■ **Task prompt**:
Copy each line of the records that holds the string "classes".

Segment Start: Data extracts

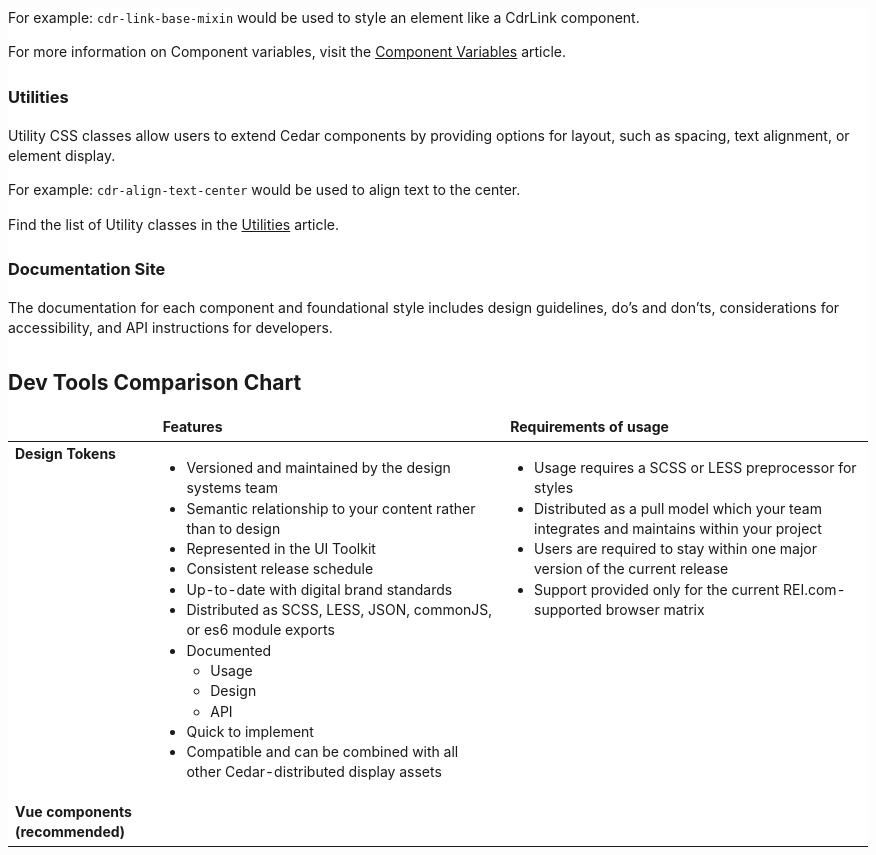 For example:
`cdr-link-base-mixin` would be used to style an element like a CdrLink component.

For more information on  Component variables, visit the [Component Variables](components/component-variables/) article.

### Utilities
Utility CSS classes allow users to extend Cedar components by providing options for layout, such as spacing, text alignment, or element display.

For example:
`cdr-align-text-center` would be used to align text to the center.

Find the list of Utility classes in the [Utilities](components/utilities/) article.


### Documentation Site
The documentation for each component and foundational style includes design guidelines, do’s and don’ts, considerations for accessibility, and API instructions for developers. 

## Dev Tools Comparison Chart 

<table class="table-vertical-align">
  <thead>
    <tr>
      <td></td>
      <td><b>Features</b></td>
      <td><b>Requirements of usage</b></td>
    </tr>
  </thead>
  <tbody>
    <tr>
      <td><b>Design Tokens</b></td>
      <td>
        <ul>
          <li>Versioned and maintained by the design systems team</li>
          <li>Semantic relationship to your content rather than to design</li>
          <li>Represented in the UI Toolkit</li>
          <li>Consistent release schedule</li>
          <li>Up-to-date with digital brand standards</li>
          <li>Distributed as SCSS, LESS, JSON, commonJS, or es6 module exports</li>
          <li>Documented
            <ul>
              <li>Usage</li>
              <li>Design</li>
              <li>API</li>
            </ul>
          </li>
          <li>Quick to implement</li>
          <li>Compatible and can be combined with all other Cedar-distributed display assets</li>
        </ul>
      </td>
      <td>
        <ul>
          <li>Usage requires a SCSS or LESS preprocessor for styles</li>
          <li>Distributed as a pull model which your team integrates and maintains within your project</li>
          <li>Users are required to stay within one major version of the current release</li>
          <li>Support provided only for the current REI.com-supported browser matrix </li>
        </ul>
      </td>
    </tr>
    <tr>
      <td><b>Vue components (recommended)</b></td>
      <td>
        <ul>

Segment End: Data extracts

■ **Your response**:
Utility CSS classes allow users to extend Cedar components by providing options for layout, such as spacing, text alignment, or element display.
Find the list of Utility classes in the [Utilities](components/utilities/) article.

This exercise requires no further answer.